I was not optimistic about James Miller’s opening solo: he was playing Berio and he came out in a clown costume. But five seconds after he put his trombone to his lips I realized that this was going to be one of the best musical performances I’d see all year. He blasted through the impossible Sequenza V with panache, revealing it to be funny, touching and twitchy. It was the most appealing performance of Berio I’ve heard in 20 years.
Then Joanne Pearce Martin performed seven selections from Cage’s Sonatas and Interludes, emphasizing their delicacy, rather than the drama. I was puzzled how this fit in the program: Cage at his least antagonistic?
Stockhausen’s Kontra-Punkte was the novelty that drew me to this concert. As the title advertises, it’s emphatically a composition, a form that unfolds over time. The ten musicians begin with delicate squeaks. As they proceed, one by one, musicians leave the stage. When they were reduced to harp, piano, cello, bass clarinet and flute I noticed that music had been getting more and more attractive and compelling as the ensemble got smaller. It ends with the piano, which storms away in Lizstian abandon. It really is a kind of chamber piano concerto. Opaque but tantalizing.
I didn’t realize beforehand that the big event of the evening would be Ligeti’s Aventures and Nouvelles Aventures, but it was.
When Antony and the Johnsons performed last October I remember thinking that one of the things they were born to do is tackle the zany avant-garde vocal music of the Sixties. This two-part piece from 1962-6 for example.
Kiera Duffy, Mary Nessinger and Eugene Chan not only pulled it off, but put it over. It was a complete theatrical success: the audience roared at the funny bits and squirmed at the disquieting bits. It was theater of the absurd in a pure state—without any intelligible words, or action, but incessant, animated emoting and acting up.
The first part has the character of a chamber opera. What was the story? I couldn’t say. Two women and a man interact, then they each withdraw, then they interact. They each express a range of emotions—nervousness, hysteria, discomfort, exhilaration. Sometimes they express these things in pure tones, other times they express them with ridiculous screeches, cluckings, belches, mutterings. It was like observing a domestic drama among incomprehensible Maritans. The emotional exertions of the singers, their changes and fluctuations of mood, are pointedly pointless. You note it all without a drop of empathy. It is very funny, but very dark.
If the first part is a scene of a drama, the second is an discussion after the drama is over. The sonority changes: it becomes more like an instrumental piece with singers. The instrumental bits become more than punctuation, and take on independent significance. The percussionist in particular had a field day: he got to beat pillows, tear sheets of paper, beat a rug and smash china. Duffy’s performance was a diva-quality parody of a hysterical soprano, Euenge Chan earned laughs and stares with his wide range of musical growls, but Mary Nessinger, whispering while her eyes stared crazily, stole the show.

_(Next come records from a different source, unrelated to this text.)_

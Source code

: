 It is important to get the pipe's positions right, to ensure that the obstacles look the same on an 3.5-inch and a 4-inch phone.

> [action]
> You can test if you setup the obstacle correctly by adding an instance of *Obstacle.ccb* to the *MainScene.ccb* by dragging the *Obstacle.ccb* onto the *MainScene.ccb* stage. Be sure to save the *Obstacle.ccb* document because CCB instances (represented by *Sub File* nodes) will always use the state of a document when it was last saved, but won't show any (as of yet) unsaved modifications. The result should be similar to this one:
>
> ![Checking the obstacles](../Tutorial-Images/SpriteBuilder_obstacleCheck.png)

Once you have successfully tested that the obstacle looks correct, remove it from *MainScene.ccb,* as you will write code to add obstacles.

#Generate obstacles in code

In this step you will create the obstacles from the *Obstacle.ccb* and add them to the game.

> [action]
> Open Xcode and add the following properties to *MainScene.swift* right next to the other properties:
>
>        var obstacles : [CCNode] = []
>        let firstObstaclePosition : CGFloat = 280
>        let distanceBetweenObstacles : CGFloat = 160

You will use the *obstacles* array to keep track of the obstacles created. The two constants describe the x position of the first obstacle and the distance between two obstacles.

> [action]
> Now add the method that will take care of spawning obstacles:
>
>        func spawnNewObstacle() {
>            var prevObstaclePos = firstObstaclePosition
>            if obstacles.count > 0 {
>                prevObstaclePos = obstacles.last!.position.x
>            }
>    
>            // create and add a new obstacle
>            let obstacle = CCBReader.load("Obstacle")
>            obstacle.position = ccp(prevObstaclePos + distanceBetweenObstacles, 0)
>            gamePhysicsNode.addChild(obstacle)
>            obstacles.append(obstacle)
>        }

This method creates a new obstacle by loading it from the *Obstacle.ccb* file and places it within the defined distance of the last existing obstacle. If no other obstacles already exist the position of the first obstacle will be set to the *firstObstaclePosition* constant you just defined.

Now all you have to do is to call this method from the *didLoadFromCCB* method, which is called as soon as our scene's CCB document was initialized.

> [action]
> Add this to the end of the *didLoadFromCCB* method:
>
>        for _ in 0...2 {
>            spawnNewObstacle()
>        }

Kurtág’s Stele began with a wavering-pitch blast of
horns out of a Tibetan monastery. Dudamel loves color, and he made the most of
this strange sound. All through the piece are moments of this wavering,
uncertainty of pitch. It’s bizarre and eerie.
Perhaps it was the context, but the Mozart concerto
#23 in A major that followed sounded extremely modern: single notes sounding in
the vastness of the concert hall. Then another extreme: Strauss’s Alpine
Symphony, with everything reverberating and resonating with everything else at
fever pitch for 45 minutes.
I had never seen Carmen before. I had been primed
by Nietzsche’s ravings:
“It’s cheerfulness is African; fate hangs over it;
its happiness is brief, sudden, without pardon. I envy Bizet for having had the
courage for this sensibilty which had hitherto had no language in the cultivate
music of Europe--for this more southern, brown, burnt sensibility.--How the
yellow afternoons of its happiness do us good! We look into the distance as we
listen: did we ever find the sea smoother?--And how soothingly the Moorish
dance speaks to us! How even our insatiability for once gets to know satiety in
this lascivious melancholy!”
Well, maybe …. Viktoria Vizin was a good singer and
actress, but she was struggling against her environment: a bad production happening to
a good Carmen.
Last wee Dudamel led the Israel Philharmonic through Bernstein's appealing mini-concerto for flute Halil and his annoying Jubilee Games, and a wild ride through Tchaikovsky's 4th symphony. But the hit of the evening was the final encore of the Carmen Miranda hit Tico-Tico.
A century ago George Bernard Shaw complained about Tchaikovsky’s "thoroughly Byronic power of being tragic, momentous, romantic about nothing at all," … but what’s wrong with that?